BELGRADE – Following the lifting of sanctions, Europe has helped Iran boost its energy exports, Narsi Ghorban, Secretary to the Environment and Energy Commission of the International Chamber of Commerce (ICC) in Iran, told New Europe.
“After the sanctions were removed the Iranian export increased over 1 million barrels per day,” he said on the sidelines of the 10th SE Europe Energy Dialogue by IENE in Belgrade on June 13. “Europe was a major factor in this increase. Lifting by European energy companies and traders started and increased overtime to make this possible,” he added.
According to Ghorban, gas export to Europe has been one of Iran’s aims since 1975 where IGAT II (Iran Gas Trunkline) was designed and constructed to export 30 billion cubic metres per year to Europe.
“The revolution, war with Iraq and other events changed this project to supply local demand. The idea of gas to Europe via Turkey or through the Mediterranean from Syria – before the Syrian War – was contemplated but nothing has been done,” Ghorban said, adding that this was partly due to the fact that Iran had shortage of gas in wintertime.
“Today the local demand is not increasing as fact as the gas development are happening.

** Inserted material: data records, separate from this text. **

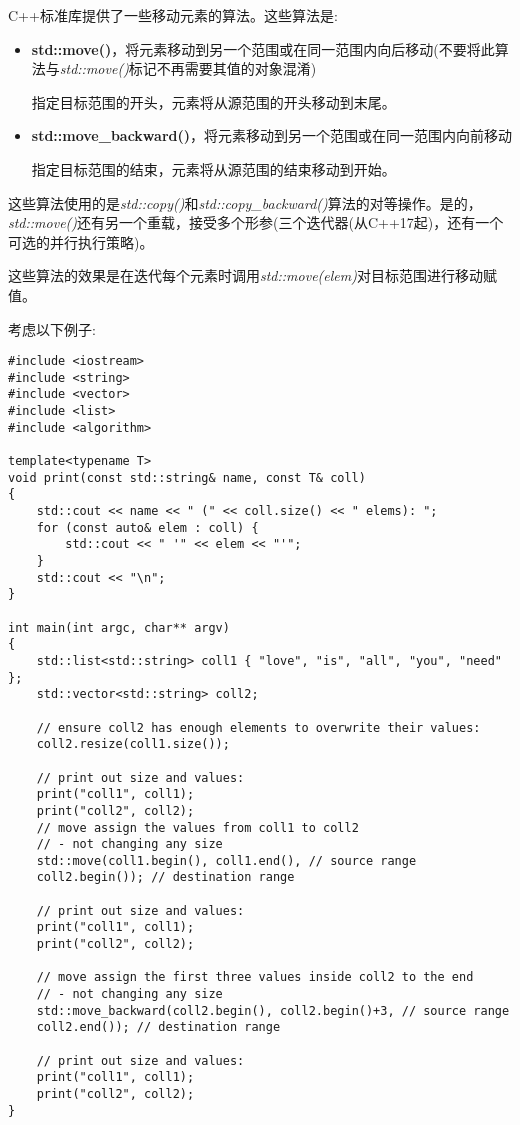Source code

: C++标准库提供了一些移动元素的算法。这些算法是:\par

\begin{itemize}
	\item \textbf{std::move()}，将元素移动到另一个范围或在同一范围内向后移动(不要将此算法与\textit{std::move()}标记不再需要其值的对象混淆)\par
	指定目标范围的开头，元素将从源范围的开头移动到末尾。
	\item \textbf{std::move\_backward()}，将元素移动到另一个范围或在同一范围内向前移动\par
	指定目标范围的结束，元素将从源范围的结束移动到开始。
\end{itemize}

这些算法使用的是\textit{std::copy()}和\textit{std::copy\_backward()}算法的对等操作。是的，\textit{std::move()}还有另一个重载，接受多个形参(三个迭代器(从C++17起)，还有一个可选的并行执行策略)。\par

这些算法的效果是在迭代每个元素时调用\textit{std::move(elem)}对目标范围进行移动赋值。\par

考虑以下例子:\par

{\color{red}{lib/movealgo.cpp}}\par

\begin{lstlisting}[caption={}]
#include <iostream>
#include <string>
#include <vector>
#include <list>
#include <algorithm>

template<typename T>
void print(const std::string& name, const T& coll)
{
	std::cout << name << " (" << coll.size() << " elems): ";
	for (const auto& elem : coll) {
		std::cout << " '" << elem << "'";
	}
	std::cout << "\n";
}

int main(int argc, char** argv)
{
	std::list<std::string> coll1 { "love", "is", "all", "you", "need" };
	std::vector<std::string> coll2;
	
	// ensure coll2 has enough elements to overwrite their values:
	coll2.resize(coll1.size());
	
	// print out size and values:
	print("coll1", coll1);
	print("coll2", coll2);
	// move assign the values from coll1 to coll2
	// - not changing any size
	std::move(coll1.begin(), coll1.end(), // source range
	coll2.begin()); // destination range
	
	// print out size and values:
	print("coll1", coll1);
	print("coll2", coll2);
	
	// move assign the first three values inside coll2 to the end
	// - not changing any size
	std::move_backward(coll2.begin(), coll2.begin()+3, // source range
	coll2.end()); // destination range
	
	// print out size and values:
	print("coll1", coll1);
	print("coll2", coll2);
}
\end{lstlisting}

There will be around 50 billion cubic metres per year of gas available for export in the coming five years. Around 9 billion cubic metres per year will go to Iraq. Pakistan, India and Europe may be on the agenda and also LNG (liquefied natural gas) export,” Ghorban said.
He noted that the idea of exporting electricity instead of gas is increasingly discussed in Iran. “This is due to changes in the price of oil on which the price of gas is determined. And also on the heavy investment in pipeline needed which its economics is uncertain especially as reliance on Turkey as a transit route is politically questioned,” he said.
“An alternative is a European consortium that invests in the pipeline in Iran and Turkey, get the gas at certain agreed price and the responsible for transport and marketing and above all the security of the operation. A very unlikely scenario,” Ghorban said.
Meanwhile, Independent Energy Consultant Yardakul Yigitguden, former coordinator of OSCE Economic and Environmental Activities, Turkey, told New Europe on the sidelines of the IENE conference that Iran is a huge energy producer country. “Till now they had problems to promote foreign investment or increase the production, and I’m sure in the future Iran will be a major supplier, he said.
US President Donald Trump has criticised a nuclear deal struck in 2015 between Tehran and a group of major powers including the Obama administration, calling it the “worst deal ever”.
Asked if the Trump card could jeopardise the Iranian nuclear deal with the West, Ghorban said, “Trump card is a shadow over all West Asia and more over Iran. No wise company would invest unless US policy is determined of have a direction”.